What the task requires: The output should be the line containing "For planning, a" and every later line of the records, exactly as written, and nothing else.

Records drawn from a dataset:
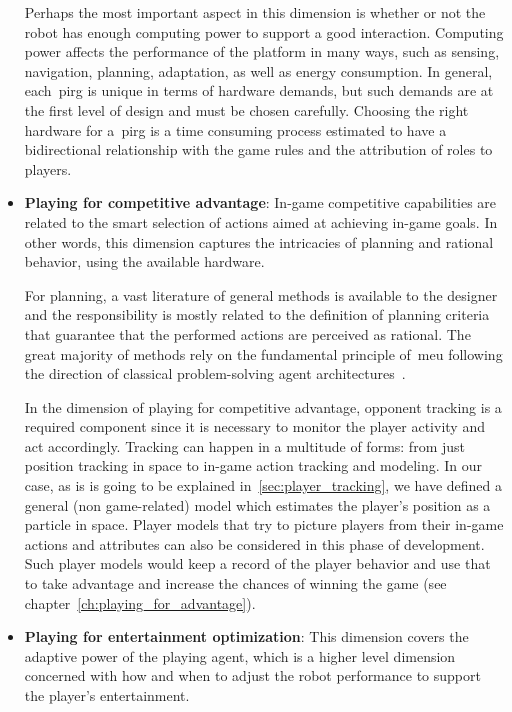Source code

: \begin{itemize}[leftmargin=*,labelsep=5.8mm]
Perhaps the most important aspect in this dimension is whether or not the robot has enough computing power to support a good interaction. Computing power affects the performance of the platform in many ways, such as sensing, navigation, planning, adaptation, as well as energy consumption. In general, each~\gls{pirg} is unique in terms of hardware demands, but such demands are at the first level of design and must be chosen carefully. Choosing the right hardware for a~\gls{pirg} is a time consuming process estimated to have a bidirectional relationship with the game rules and the attribution of roles to players.

\item \textbf{Playing for competitive advantage}: In-game competitive capabilities are related to the smart selection of actions aimed at achieving in-game goals. In other words, this dimension captures the intricacies of planning and rational behavior, using the available hardware. 

For planning, a vast literature of general methods is available to the designer and the responsibility is mostly related to the definition of planning criteria that guarantee that the performed actions are perceived as rational. The great majority of methods rely on the fundamental principle of~\gls{meu} following the direction of classical problem-solving agent architectures~\citep{russell_artificial_2009}.

In the dimension of playing for competitive advantage, opponent tracking is a required component since it is necessary to monitor the player activity and act accordingly. Tracking can happen in a multitude of forms: from just position tracking in space to in-game action tracking and modeling. In our case, as is is going to be explained in~\ref{sec:player_tracking}, we have defined a general (non game-related) model which estimates the player's position as a particle in space. Player models that try to picture players from their in-game actions and attributes can also be considered in this phase of development. Such player models would keep a record of the player behavior and use that to take advantage and increase the chances of winning the game (see chapter~\ref{ch:playing_for_advantage}).

\item \textbf{Playing for entertainment optimization}: This dimension covers the adaptive power of the playing agent, which is a higher level dimension concerned with how and when to adjust the robot performance to support the player's entertainment. 


\end{itemize}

Output of the task:
For planning, a vast literature of general methods is available to the designer and the responsibility is mostly related to the definition of planning criteria that guarantee that the performed actions are perceived as rational. The great majority of methods rely on the fundamental principle of~\gls{meu} following the direction of classical problem-solving agent architectures~\citep{russell_artificial_2009}.

In the dimension of playing for competitive advantage, opponent tracking is a required component since it is necessary to monitor the player activity and act accordingly. Tracking can happen in a multitude of forms: from just position tracking in space to in-game action tracking and modeling. In our case, as is is going to be explained in~\ref{sec:player_tracking}, we have defined a general (non game-related) model which estimates the player's position as a particle in space. Player models that try to picture players from their in-game actions and attributes can also be considered in this phase of development. Such player models would keep a record of the player behavior and use that to take advantage and increase the chances of winning the game (see chapter~\ref{ch:playing_for_advantage}).

\item \textbf{Playing for entertainment optimization}: This dimension covers the adaptive power of the playing agent, which is a higher level dimension concerned with how and when to adjust the robot performance to support the player's entertainment. 


\end{itemize}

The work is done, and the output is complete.